The 21st Century Cures Act required the FDA to develop a framework and guidance for evaluating real-world evidence (RWE) and data (RWD) in approving new medical devices and medicines. In July 2016, FDA released a draft guidance on acceptable uses for RWE in the established medical device regulatory scheme.

On August 31, 2017, the agency released the final guidance.

This may turn out to be a big deal. The old rules regarding clinical studies still apply, but the guidance vastly expands the body of evidence the agency may now use in determining whether to approve medical devices. Traditional evidence has been from clinical studies conducted and provided to the FDA by the device sponsor. But the FDA knows there is a lot more out there. Sponsors can use the additional data to aid the FDA in reaching an approval decision.

Real-World Data

The guidance states that RWD includes data derived from electronic health records, claims and billing data, data from registries, patient-generated data including in home-use settings, and data gathered from other sources. The RWD sources can be used to support trial designs from randomized trials to observational studies. RWE can range from observational studies within an existing dataset to studies that incorporate planned interventions with or without randomization at the point of care.
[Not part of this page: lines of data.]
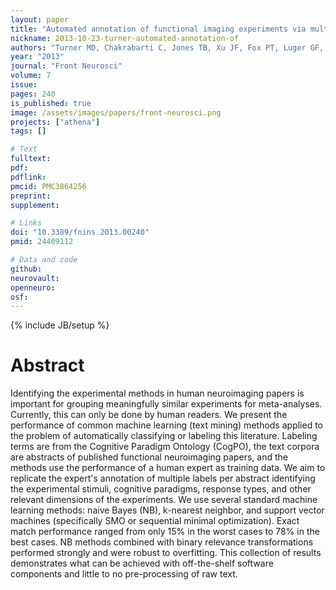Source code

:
 ```yaml
---
layout: paper
title: "Automated annotation of functional imaging experiments via multi-label classification."
nickname: 2013-10-23-turner-automated-annotation-of
authors: "Turner MD, Chakrabarti C, Jones TB, Xu JF, Fox PT, Luger GF, Laird AR, Turner JA"
year: "2013"
journal: "Front Neurosci"
volume: 7
issue:
pages: 240
is_published: true
image: /assets/images/papers/front-neurosci.png
projects: ["athena"]
tags: []

# Text
fulltext:
pdf:
pdflink:
pmcid: PMC3864256
preprint:
supplement:

# Links
doi: "10.3389/fnins.2013.00240"
pmid: 24409112

# Data and code
github:
neurovault:
openneuro:
osf:
---
```

{% include JB/setup %}

# Abstract

Identifying the experimental methods in human neuroimaging papers is important for grouping meaningfully similar experiments for meta-analyses. Currently, this can only be done by human readers. We present the performance of common machine learning (text mining) methods applied to the problem of automatically classifying or labeling this literature. Labeling terms are from the Cognitive Paradigm Ontology (CogPO), the text corpora are abstracts of published functional neuroimaging papers, and the methods use the performance of a human expert as training data. We aim to replicate the expert's annotation of multiple labels per abstract identifying the experimental stimuli, cognitive paradigms, response types, and other relevant dimensions of the experiments. We use several standard machine learning methods: naive Bayes (NB), k-nearest neighbor, and support vector machines (specifically SMO or sequential minimal optimization). Exact match performance ranged from only 15% in the worst cases to 78% in the best cases. NB methods combined with binary relevance transformations performed strongly and were robust to overfitting. This collection of results demonstrates what can be achieved with off-the-shelf software components and little to no pre-processing of raw text.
"FDA recognizes that a wealth of data covering medical device experience exists and is routinely collected in the course of treatment and management of patients," the agency said. Under certain circumstances RWD may constitute RWE, FDA says, "that may be of sufficient quality to help inform or augment FDA's understanding of the benefit-risk profile of devices at various points in their life cycle, and could potentially be used to aid FDA in regulatory decision-making."

The agency also noted that the guidance is a "cornerstone" of its strategic priority to build and implement the National Evaluation System for health Technology (NEST).

The FDA will use the guidance to evaluate whether RWD are of sufficient quality to support its regulatory decision-making. The agency may also use the aggregation of RWE to inform and implement postmarket control programs. However, the agency notes the new guidance "does not alter, or change in any way, the existing evidentiary standards use in regulatory decision-making."

The bottom line. If you are planning a premarket approval application, consult with the FDA to see how RWE and RWD can be incorporated into your clinical design trials and evidence gathering process. Don't leave an important new tool in the box.